Tout s’est bousculé dans ma tête car ce qu’il venait de dire, je me le dis également quand rien ne marche aussi bien que je le voudrais dans l’Union, c’est-à-dire trois fois par jour. Cette rage de Paul est si souvent la mienne que je n’avais plus rien d’autre à lui opposer que la rationalité qui ne peut pas être entendue lorsque des malheureux fuyant la misère et leurrés par un Loukachenko meurent de froid et de faim sans que nous ne puissions les sauver sans céder à cette provocation.

J’aurais voulu lui dire que, non, l’unité européenne n’était pas le remède à tout mais à pourtant beaucoup de choses, que ce plus haut degré mondial de protection sociale dont bénéficient nos pays aurait été balayé depuis longtemps sans notre unité et que cette insupportable règle de l’unanimité en politique étrangère a le mérite de nous obliger à trouver des compromis, byzantins mais finalement efficaces puisqu’il y a quelque soixante-dix ans que nous sommes en paix les uns avec les autres.

J’aurais voulu ajouter que ce serait pure folie que de nous désunir au moment où les Etats-Unis referment leur parapluie et s’éloignent autant de l’Europe, que nous devons au contraire resserrer nos liens et nous doter d’une Défense commune, que c’est devenu tellement évident, même pour les Baltes ou les Polonais, que le tabou de la Défense européenne est maintenant tombé.

J’aurais voulu poursuivre en lui disant que face aux défis qu’avait constitué l’annexion de la Crimée et que constitue l’organisation de cette fausse crise migratoire par MM. Poutine et Loukachenko, l’unité des Etats membres avait tenu aussi bon que face au Brexit et s’était même consolidée.
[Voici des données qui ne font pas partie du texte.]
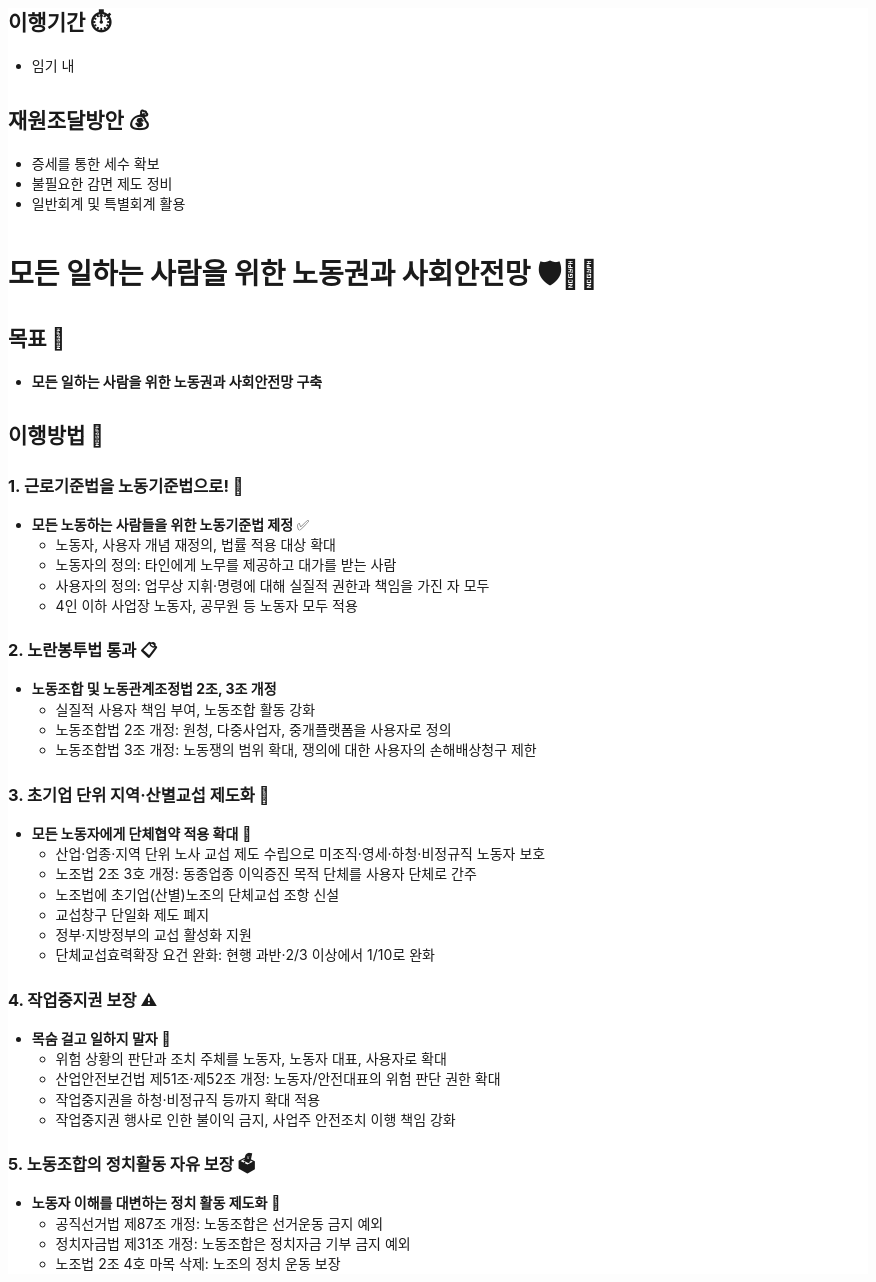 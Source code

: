 ## 이행기간 ⏱️
- 임기 내

## 재원조달방안 💰
- 증세를 통한 세수 확보
- 불필요한 감면 제도 정비
- 일반회계 및 특별회계 활용

# 모든 일하는 사람을 위한 노동권과 사회안전망 🛡️👷‍♀️

## 목표 🎯
- **모든 일하는 사람을 위한 노동권과 사회안전망 구축**

## 이행방법 📝

### 1. 근로기준법을 노동기준법으로! 📜
- **모든 노동하는 사람들을 위한 노동기준법 제정** ✅
  - 노동자, 사용자 개념 재정의, 법률 적용 대상 확대
  - 노동자의 정의: 타인에게 노무를 제공하고 대가를 받는 사람
  - 사용자의 정의: 업무상 지휘‧명령에 대해 실질적 권한과 책임을 가진 자 모두
  - 4인 이하 사업장 노동자, 공무원 등 노동자 모두 적용

### 2. 노란봉투법 통과 📋
- **노동조합 및 노동관계조정법 2조, 3조 개정**
  - 실질적 사용자 책임 부여, 노동조합 활동 강화
  - 노동조합법 2조 개정: 원청, 다중사업자, 중개플랫폼을 사용자로 정의
  - 노동조합법 3조 개정: 노동쟁의 범위 확대, 쟁의에 대한 사용자의 손해배상청구 제한

### 3. 초기업 단위 지역‧산별교섭 제도화 🤝
- **모든 노동자에게 단체협약 적용 확대** 📢
  - 산업‧업종‧지역 단위 노사 교섭 제도 수립으로 미조직‧영세‧하청‧비정규직 노동자 보호
  - 노조법 2조 3호 개정: 동종업종 이익증진 목적 단체를 사용자 단체로 간주
  - 노조법에 초기업(산별)노조의 단체교섭 조항 신설
  - 교섭창구 단일화 제도 폐지
  - 정부‧지방정부의 교섭 활성화 지원
  - 단체교섭효력확장 요건 완화: 현행 과반‧2/3 이상에서 1/10로 완화

### 4. 작업중지권 보장 ⚠️
- **목숨 걸고 일하지 말자** 🛑
  - 위험 상황의 판단과 조치 주체를 노동자, 노동자 대표, 사용자로 확대
  - 산업안전보건법 제51조‧제52조 개정: 노동자/안전대표의 위험 판단 권한 확대
  - 작업중지권을 하청‧비정규직 등까지 확대 적용
  - 작업중지권 행사로 인한 불이익 금지, 사업주 안전조치 이행 책임 강화

### 5. 노동조합의 정치활동 자유 보장 🗳️
- **노동자 이해를 대변하는 정치 활동 제도화** 📣
  - 공직선거법 제87조 개정: 노동조합은 선거운동 금지 예외
  - 정치자금법 제31조 개정: 노동조합은 정치자금 기부 금지 예외
  - 노조법 2조 4호 마목 삭제: 노조의 정치 운동 보장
J’aurais voulu lui dire que l’unité européenne est une construction en cours, forcément longue et difficile, mais que l’Union réunit des Etats indépendants partageant volontairement leur souveraineté pour s’affirmer ensemble sur la scène internationale, que c’est une première dans l’Histoire de l’humanité, que nous inventons en marchant et que nous ne pouvons pas désespérer à chaque échec alors que nous avons déjà tant bâti.

Et puis j’aurais voulu rappeler à Paul que l’Union européenne serait déjà autrement plus puissante si ses 27 pays n’avaient pas tant peur, gouvernements et électeurs, d’étendre le champ des compétences communes et que lui-même… « Paul, ai-je seulement pu dire, je ne me trompe pas ? Tu avais bien voté « non » au projet de Traité constitutionnel ? ».

Il n’a pas démenti. Il a même fini par acquiescer quand je lui ai fait remarquer que parce qu’il avait alors voulu refuser de « graver le libéralisme dans le marbre », il avait aujourd’hui permis à la Pologne de traiter en ennemis ces victimes de Loukachenko et qu’on ne pouvait pas à la fois interdire à l’Union d’exister et lui reprocher ses impuissances.

« Tu as raison, a-t-il reconnu mais un projet politique ne peut pas porter tant de promesses et tant décevoir en même temps. Si un horizon n’en finit pas de se dérober, on ne peut pas éternellement le prendre pour direction ». La cloche a retenti. L’entracte se terminait. J’ai juste pu lui glisser que le propre des horizons était de fixer un cap mais de ne jamais être atteint et le théâtre a repris.